Introduction to K-Means Clustering for Aspiring Data Scientists

Ever worked on a project that required you to work with datasets? Chances are, you had to categorize similar data into groups when doing data analysis. Doing such categorization is an extremely effective way of identifying data patterns that can be easily ignored otherwise. It is through such categorization or 'clustering' that we are able to identify hidden and difficult-to-find data patterns.

Clustering, in essence, is a method that groups data based on the similarities between distinct data. There are several commonly used clustering methods but one of the more effective methods by far is the K-Means Algorithm. It's an unsupervised machine learning algorithm that can be easily implemented in Python and is much easier to understand as compared to other clustering methods.

In this article, we will take a look at the clustering done by the K-Means Algorithm so that you can have a brief understanding of the same.

What is ‘Clustering’?

As we have already discussed above, Clustering is essentially a process wherein a machine learning algorithm without any human overview or supervision separates and groups together data from an unlabelled dataset on the basis of similarity of the data involved.

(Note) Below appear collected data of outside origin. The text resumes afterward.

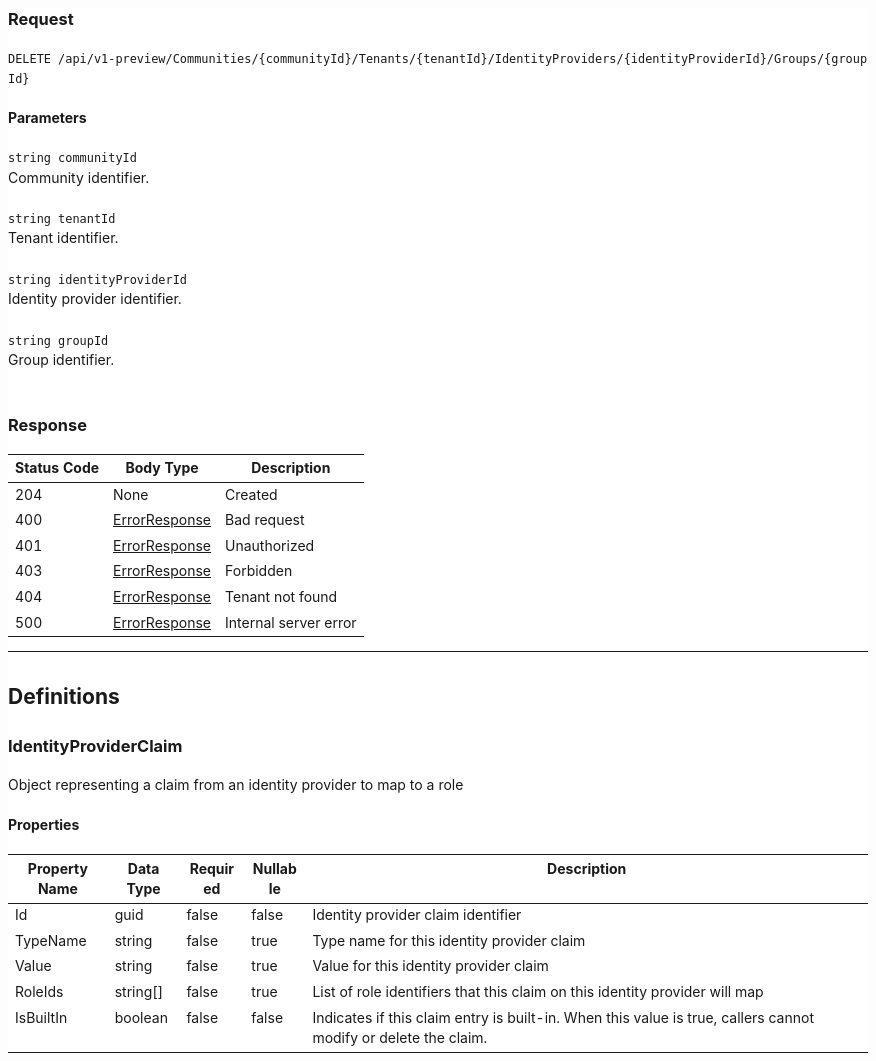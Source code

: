 <h3>Request</h3>

```text 
DELETE /api/v1-preview/Communities/{communityId}/Tenants/{tenantId}/IdentityProviders/{identityProviderId}/Groups/{groupId}
```

<h4>Parameters</h4>

`string communityId`
<br/>Community identifier.<br/><br/>`string tenantId`
<br/>Tenant identifier.<br/><br/>`string identityProviderId`
<br/>Identity provider identifier.<br/><br/>`string groupId`
<br/>Group identifier.<br/><br/>

<h3>Response</h3>

|Status Code|Body Type|Description|
|---|---|---|
|204|None|Created|
|400|[ErrorResponse](#schemaerrorresponse)|Bad request|
|401|[ErrorResponse](#schemaerrorresponse)|Unauthorized|
|403|[ErrorResponse](#schemaerrorresponse)|Forbidden|
|404|[ErrorResponse](#schemaerrorresponse)|Tenant not found|
|500|[ErrorResponse](#schemaerrorresponse)|Internal server error|

---
## Definitions

### IdentityProviderClaim

<a id="schemaidentityproviderclaim"></a>
<a id="schema_IdentityProviderClaim"></a>
<a id="tocSidentityproviderclaim"></a>
<a id="tocsidentityproviderclaim"></a>

Object representing a claim from an identity provider to map to a role

<h4>Properties</h4>

|Property Name|Data Type|Required|Nullable|Description|
|---|---|---|---|---|
|Id|guid|false|false|Identity provider claim identifier|
|TypeName|string|false|true|Type name for this identity provider claim|
|Value|string|false|true|Value for this identity provider claim|
|RoleIds|string[]|false|true|List of role identifiers that this claim on this identity provider will map|
|IsBuiltIn|boolean|false|false|Indicates if this claim entry is built-in. When this value is true, callers cannot modify or delete the claim.|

Datum or data that have properties that are related or similar in nature are categorized together in groups and these groups are called clusters. Each group or cluster has data that has differing characteristics from the data of another cluster. Each cluster is distinct from the other.

Some of the commonly used algorithms used for creating such clusters are:

K-Means
DBSCAN
Gaussian Mixture
Ward
Agglomerative Clustering
BIRCH

What is K-Means Algorithm?

K-Means algorithm is one of the most popular methods for creating clusters in data sets. The K refers to the fact that the letter ‘K’ is a variable that is defined by the data science professional. Whatever value is assigned to ‘K’ by the data science professional is the number of clusters that an unsupervised algorithm will group the data into from the dataset.

The algorithm functions by calculating the distance within each cluster and then the distances are squared and added together. The algorithm then minimizes the sum of the squared distances between the data clusters. It also actively attempts to lower the spatial gap between the group of data points and the centroid (the central point of the cluster).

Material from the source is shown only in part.